MUSCAT, Dec 22 – A bank statement proving salary payment, at least for three months, is mandatory for lodging a ‘missing’ complaint against an expatriate employee. “An employer must attach a bank statement along with the other documents to prove that the salary was paid regularly before the employee went missing,” said a senior official at the Ministry of Manpower. However, this condition is not required for filing a complaint against domestic workers. “Still, the employer has to show written proof about salary payment,” the official told the Observer citing recent regulations introduced by the ministry.
All companies, big or small, are under the scanner of Wage Protection System launched by the ministry. It automatically alerts the ministry when firms do not use the system, he said. According to the official, the number of complaints about absconding workers has decreased after the introduction of strict procedures — both for employer and employees — in August this year. In reply to a question, the official said the number of people arrested by officials from the ministry has seen a significant rise this year. “Most of these arrests, made in association with Royal Oman Police and other departments, are for violation of different sections of labour law,” he said.
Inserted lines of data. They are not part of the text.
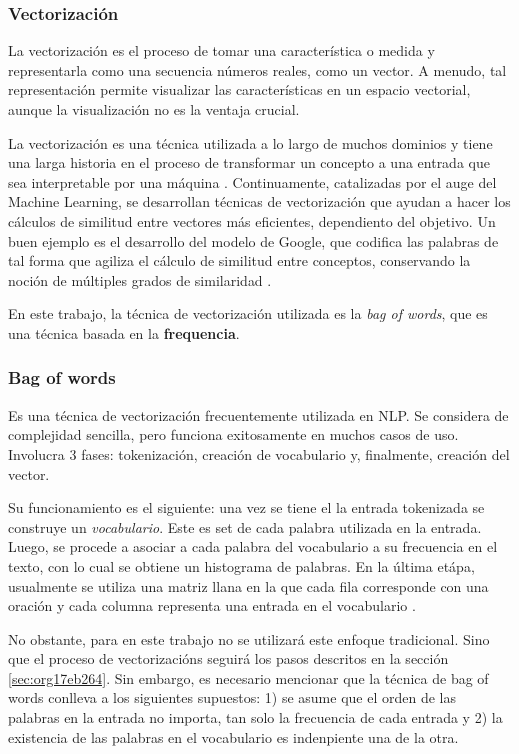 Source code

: \documentclass[12pt,letterpaper,twoside]{article}
\begin{document}
\subsubsection{Vectorización}
\label{sec:orgd4e6b0d}
La vectorización es el proceso de tomar una característica o medida
y representarla como una secuencia números reales, como un vector. A menudo,
tal representación permite visualizar las características en un espacio
vectorial, aunque la visualización no es la ventaja crucial.

La vectorización es una técnica utilizada a lo largo de muchos
dominios y tiene una larga historia en el proceso de transformar
un concepto a una entrada que sea interpretable por una máquina
\cite{jha_abhishek_vectorization}.  Continuamente, catalizadas por
el auge del Machine Learning, se desarrollan técnicas de
vectorización que ayudan a hacer los cálculos de similitud entre
vectores más eficientes, dependiento del objetivo. Un buen
ejemplo es el desarrollo del modelo de Google, que
codifica las palabras de tal forma que agiliza el cálculo
de similitud entre conceptos, conservando la noción
de múltiples grados de similaridad \cite{mikolov2013efficient}.

En este trabajo, la técnica de vectorización utilizada es
la \emph{bag of words}, que es una técnica basada en la \textbf{frequencia}.

\subsubsection{Bag of words}
\label{sec:org7a584bc}

Es una técnica de vectorización frecuentemente utilizada en NLP.
Se considera de complejidad sencilla, pero funciona exitosamente
en muchos casos de uso. Involucra 3 fases: tokenización, creación de vocabulario y,
finalmente, creación del vector.

Su funcionamiento es el siguiente: una vez se tiene el la entrada
tokenizada se construye un \emph{vocabulario}.  Este es set de cada
palabra utilizada en la entrada.  Luego, se procede a asociar a
cada palabra del vocabulario a su frecuencia en el texto, con lo
cual se obtiene un histograma de palabras. En la última etápa,
usualmente se utiliza una matriz llana en la que cada fila
corresponde con una oración y cada columna representa una entrada
en el vocabulario \cite{jha_abhishek_vectorization}.

No obstante, para en este trabajo no se utilizará este enfoque
tradicional.  Sino que el proceso de vectorizacións seguirá los
pasos descritos en la sección \ref{sec:org17eb264}. Sin embargo,
es necesario mencionar que la técnica de bag of words conlleva
a los siguientes supuestos: 1) se asume que el orden de las
palabras en la entrada no importa, tan solo la frecuencia
de cada entrada y 2) la existencia de las palabras en el
vocabulario es indenpiente una de la otra.  
\end{document}
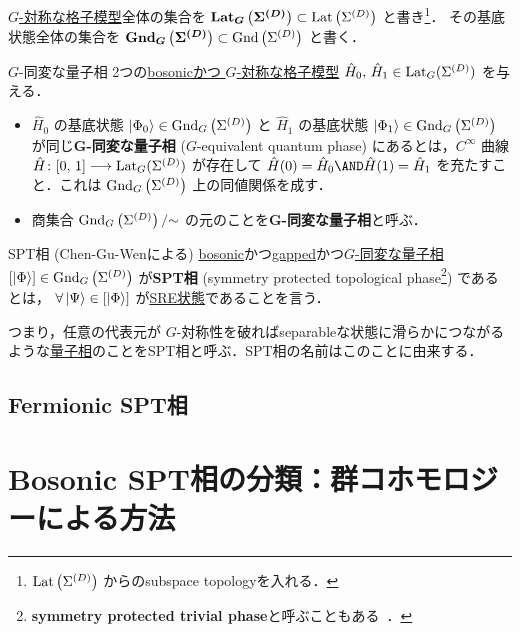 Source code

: \documentclass[TQFT_main]{subfiles}
\begin{document}
\hyperref[def:blat-G-equiv]{$G$-対称な格子模型}全体の集合を $\bm{\mathrm{Lat}_{G}\left(\Sigma^{(D)}\right)} \subset \mathrm{Lat}\left(\Sigma^{(D)}\right)$ と書き\footnote{$\mathrm{Lat}\left(\Sigma^{(D)}\right)$ からのsubspace topologyを入れる．}．
その基底状態全体の集合を $\bm{\mathrm{Gnd}_{G}\left(\Sigma^{(D)}\right)} \subset \mathrm{Gnd}\left(\Sigma^{(D)}\right)$ と書く．

\begin{mydefph}[label=def:Gequiv-bqp]{$G$-同変な量子相}
    2つの\hyperref[def:bosonic-lattice-model]{bosonicかつ $G$-対称な格子模型} $\hat{H}_0,\, \hat{H}_1 \in \mathrm{Lat}_G(\Sigma^{(D)})$ を与える．
    \begin{itemize}
        \item $\hat{H}_0$ の基底状態 $\ket{\Phi_0} \in \mathrm{Gnd}_{G}\left(\Sigma^{(D)}\right)$ と $\hat{H}_1$ の基底状態 $\ket{\Phi_1} \in \mathrm{Gnd}_{G}\left(\Sigma^{(D)}\right)$ が同じ\textbf{$\bm{G}$-同変な量子相} ($G$-equivalent quantum phase) にあるとは，$C^\infty$ 曲線 $\hat{H} \colon [0,\, 1] \longrightarrow \mathrm{Lat}_G(\Sigma^{(D)})$ が存在して
            $\hat{H}(0) = \hat{H}_0 \AND \hat{H}(1) = \hat{H}_1$ を充たすこと．これは $\mathrm{Gnd}_{G}\left(\Sigma^{(D)}\right)$ 上の同値関係を成す．
        \item 商集合 $\mathrm{Gnd}_{G}\left(\Sigma^{(D)}\right)/{\sim}$ の元のことを\textbf{$\bm{G}$-同変な量子相}と呼ぶ．
    \end{itemize}
\end{mydefph}

\begin{mydefph}[label=def:SPT-traditional]{SPT相 (Chen-Gu-Wenによる)}
    \hyperref[def:bosonic-lattice-model]{bosonic}かつ\hyperref[def:gapped]{gapped}かつ\hyperref[def:blat-G-equiv]{$G$-同変な量子相} $[\ket{\Phi}] \in \mathrm{Gnd}_{G}\left(\Sigma^{(D)}\right)$ が\textbf{SPT相} (symmetry protected topological phase\footnote{\textbf{symmetry protected trivial phase}と呼ぶこともある~\cite{Wen2014SPT}．}) であるとは，
    $\forall \ket{\Psi} \in [\ket{\Phi}]$ が\hyperref[def:SRE]{SRE状態}であることを言う．
\end{mydefph}
つまり，任意の代表元が $G$-対称性を破ればseparableな状態に滑らかにつながるような\hyperref[def:Gequiv-bqp]{量子相}のことをSPT相と呼ぶ．SPT相の名前はこのことに由来する．


\subsection{Fermionic SPT相}

\section{Bosonic SPT相の分類：群コホモロジーによる方法}
\end{document}
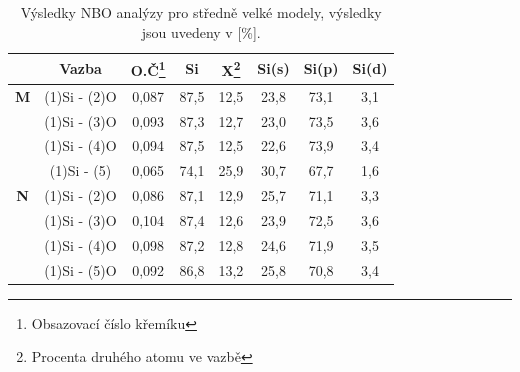 \documentclass[
digital, %
table,   %
lof,     %
lot,     %
oneside,
]{fithesis3}
\begin{document}
\begin{table}[htbp]
\begin{minipage}{\textwidth}
\caption{Výsledky NBO analýzy pro středně velké modely, výsledky jsou uvedeny v [\%].}
\begin{tabular}{|c|c|c|c|c|c|c|c|}
\hline
\label{nbo_small} &  Vazba & O.Č\footnote{Obsazovací číslo křemíku} & Si & X\footnote{Procenta druhého atomu ve  vazbě} & Si(s) & Si(p) &Si(d) \\ \hline
\textbf{M} & (1)Si - (2)O & 0,087 & 87,5  & 12,5  & 23,8  & 73,1  & 3,1  \\ \hline
& (1)Si - (3)O & 0,093 & 87,3  & 12,7  & 23,0  & 73,5  & 3,6  \\ \hline
&(1)Si - (4)O & 0,094 & 87,5  & 12,5  & 22,6  & 73,9  & 3,4  \\ \hline
& (1)Si - (5) & 0,065 & 74,1  & 25,9  & 30,7  & 67,7  & 1,6  \\ \hline
\textbf{N} & (1)Si - (2)O & 0,086 & 87,1  & 12,9  & 25,7  & 71,1  & 3,3  \\ \hline
& (1)Si - (3)O & 0,104 & 87,4  & 12,6  & 23,9  & 72,5  & 3,6  \\ \hline
& (1)Si - (4)O & 0,098 & 87,2  & 12,8  & 24,6  & 71,9  & 3,5  \\ \hline
& (1)Si - (5)O & 0,092 & 86,8  & 13,2  & 25,8  & 70,8  & 3,4  \\ \hline
\end{tabular}
\end{minipage}
\end{table}
\end{document}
Despite repeated warnings, a number of expatriates still arrive in the country on the so-called ‘free visa’ in search of jobs. “There is nothing called a free visa,” he said. “Expat workers should arrive in the country only on an employment visa, that too with a proper contract with the employer.” While lodging the complaint on the ministry’s website, an employer has to pay an amount equivalent to the cost of the return ticket. The new decision bars companies from making more than five complaints a month.
“If the complaint is found to be false or inaccurate, the employer can be slapped with a fine not exceeding RO 500,” the official said. Workers can also approach the ministry with a revoke petition in case of a false complaint of absconding is filed against them. Workers can counter within 60 days by presenting themselves and submitting an appeal along with necessary documents to prove the inaccuracies in the complaint. “If the authorities find the complaint to be false, the case will be cancelled and the employer will be fined between RO 400 and RO 800,” said the official. Often, absconding cases are filed when an employee asks for a ‘no objection certificate’ for transfer of workers’ services to another employer or the company wants to get rid of them due to different reasons.